YOUR OBJECTIVE: Search each line below for "from", then return the lines where it appears.

*** Begin section ***

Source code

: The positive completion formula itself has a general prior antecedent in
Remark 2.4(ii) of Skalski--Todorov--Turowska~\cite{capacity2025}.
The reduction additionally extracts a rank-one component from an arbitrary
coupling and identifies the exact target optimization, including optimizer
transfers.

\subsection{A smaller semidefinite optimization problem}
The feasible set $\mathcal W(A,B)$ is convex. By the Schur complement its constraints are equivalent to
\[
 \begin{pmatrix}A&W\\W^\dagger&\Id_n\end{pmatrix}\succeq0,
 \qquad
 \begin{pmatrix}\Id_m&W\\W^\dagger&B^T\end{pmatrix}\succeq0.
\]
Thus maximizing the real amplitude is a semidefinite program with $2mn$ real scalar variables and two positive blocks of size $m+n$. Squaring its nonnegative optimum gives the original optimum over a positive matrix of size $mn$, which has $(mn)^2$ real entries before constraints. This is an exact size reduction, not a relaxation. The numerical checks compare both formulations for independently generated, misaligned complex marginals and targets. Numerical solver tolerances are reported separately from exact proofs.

*** End section ***
*** Begin section ***

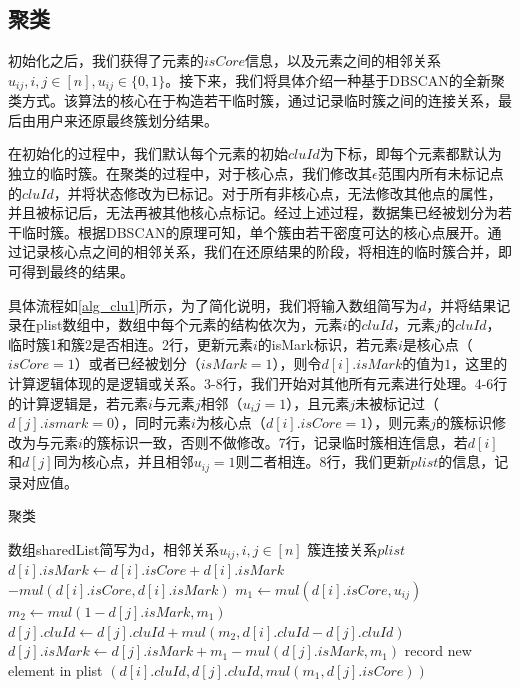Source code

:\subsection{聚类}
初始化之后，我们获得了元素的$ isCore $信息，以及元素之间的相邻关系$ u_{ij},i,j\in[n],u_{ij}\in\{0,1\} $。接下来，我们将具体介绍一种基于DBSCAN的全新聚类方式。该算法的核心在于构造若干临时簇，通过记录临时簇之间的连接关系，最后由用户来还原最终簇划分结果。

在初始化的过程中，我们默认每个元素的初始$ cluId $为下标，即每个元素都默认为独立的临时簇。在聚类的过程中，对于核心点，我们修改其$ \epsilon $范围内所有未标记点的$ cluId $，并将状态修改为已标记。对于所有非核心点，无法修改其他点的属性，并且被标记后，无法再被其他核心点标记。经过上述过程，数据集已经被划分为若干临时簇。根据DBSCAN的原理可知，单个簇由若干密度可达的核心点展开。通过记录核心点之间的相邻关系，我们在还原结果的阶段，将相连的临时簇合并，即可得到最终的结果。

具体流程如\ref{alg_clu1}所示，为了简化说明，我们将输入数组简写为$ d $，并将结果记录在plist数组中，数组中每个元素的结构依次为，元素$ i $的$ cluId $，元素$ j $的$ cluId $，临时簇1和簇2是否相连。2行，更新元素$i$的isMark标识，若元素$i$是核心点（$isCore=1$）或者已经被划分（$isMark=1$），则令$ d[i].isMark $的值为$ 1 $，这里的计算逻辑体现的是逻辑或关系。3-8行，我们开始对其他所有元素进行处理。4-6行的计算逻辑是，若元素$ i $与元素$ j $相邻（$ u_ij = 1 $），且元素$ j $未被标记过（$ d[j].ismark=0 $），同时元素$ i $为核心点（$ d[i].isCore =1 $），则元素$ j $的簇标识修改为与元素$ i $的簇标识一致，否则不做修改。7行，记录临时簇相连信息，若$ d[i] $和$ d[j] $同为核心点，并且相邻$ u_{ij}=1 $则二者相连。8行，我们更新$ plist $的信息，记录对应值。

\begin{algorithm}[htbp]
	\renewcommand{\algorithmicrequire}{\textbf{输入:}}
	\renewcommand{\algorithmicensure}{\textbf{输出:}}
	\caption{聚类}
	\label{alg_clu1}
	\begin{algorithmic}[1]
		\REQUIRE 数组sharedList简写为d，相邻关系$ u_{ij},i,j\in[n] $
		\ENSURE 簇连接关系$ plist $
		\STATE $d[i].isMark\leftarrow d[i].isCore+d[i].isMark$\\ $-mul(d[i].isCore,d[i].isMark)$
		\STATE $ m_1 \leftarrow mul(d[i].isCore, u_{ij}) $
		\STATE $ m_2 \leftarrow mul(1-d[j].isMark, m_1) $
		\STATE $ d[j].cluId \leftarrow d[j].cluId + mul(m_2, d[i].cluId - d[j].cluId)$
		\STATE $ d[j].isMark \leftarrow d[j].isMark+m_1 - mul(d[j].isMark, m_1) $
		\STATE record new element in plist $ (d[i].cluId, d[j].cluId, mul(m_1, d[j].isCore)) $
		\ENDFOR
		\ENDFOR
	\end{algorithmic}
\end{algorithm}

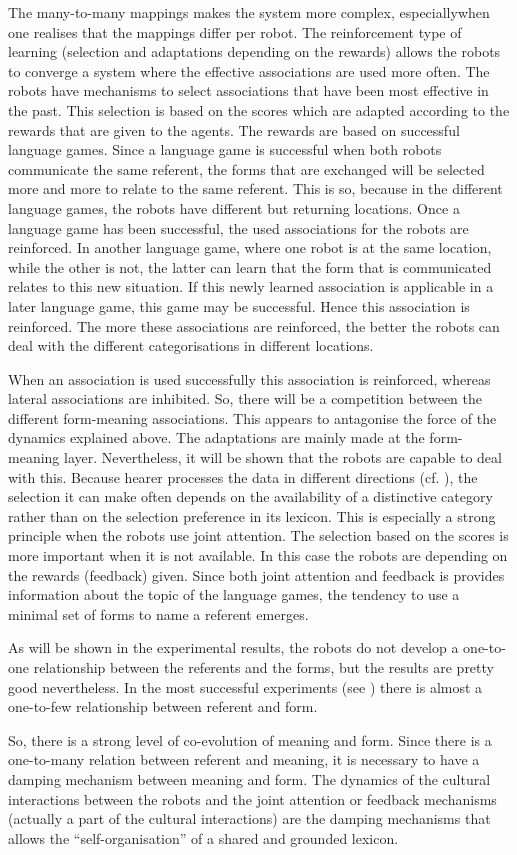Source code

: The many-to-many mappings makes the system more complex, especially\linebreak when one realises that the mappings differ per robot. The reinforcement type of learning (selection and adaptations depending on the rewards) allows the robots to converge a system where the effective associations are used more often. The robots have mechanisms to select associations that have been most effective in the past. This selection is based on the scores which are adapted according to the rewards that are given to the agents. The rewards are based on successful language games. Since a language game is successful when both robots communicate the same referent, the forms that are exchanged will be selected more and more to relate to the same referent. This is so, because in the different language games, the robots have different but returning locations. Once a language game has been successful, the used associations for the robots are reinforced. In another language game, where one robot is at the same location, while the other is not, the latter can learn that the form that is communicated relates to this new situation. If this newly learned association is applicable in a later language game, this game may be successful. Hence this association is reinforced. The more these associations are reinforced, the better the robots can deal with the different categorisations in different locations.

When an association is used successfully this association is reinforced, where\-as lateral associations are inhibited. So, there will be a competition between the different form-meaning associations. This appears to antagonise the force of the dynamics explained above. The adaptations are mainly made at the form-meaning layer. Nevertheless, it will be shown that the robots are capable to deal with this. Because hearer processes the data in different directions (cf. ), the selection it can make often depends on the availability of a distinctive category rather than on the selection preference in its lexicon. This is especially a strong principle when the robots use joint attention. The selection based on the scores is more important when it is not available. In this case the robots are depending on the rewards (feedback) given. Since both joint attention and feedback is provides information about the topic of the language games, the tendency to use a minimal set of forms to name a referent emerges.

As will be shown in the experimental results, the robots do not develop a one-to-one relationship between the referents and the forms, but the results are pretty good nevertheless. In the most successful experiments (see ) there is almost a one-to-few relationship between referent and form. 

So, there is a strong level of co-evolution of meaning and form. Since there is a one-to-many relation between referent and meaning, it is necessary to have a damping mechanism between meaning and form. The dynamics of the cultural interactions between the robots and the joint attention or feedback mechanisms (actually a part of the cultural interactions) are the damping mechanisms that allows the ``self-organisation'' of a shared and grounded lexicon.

*** End section ***

YOUR SOLUTION:
The reduction additionally extracts a rank-one component from an arbitrary
Thus maximizing the real amplitude is a semidefinite program with $2mn$ real scalar variables and two positive blocks of size $m+n$. Squaring its nonnegative optimum gives the original optimum over a positive matrix of size $mn$, which has $(mn)^2$ real entries before constraints. This is an exact size reduction, not a relaxation. The numerical checks compare both formulations for independently generated, misaligned complex marginals and targets. Numerical solver tolerances are reported separately from exact proofs.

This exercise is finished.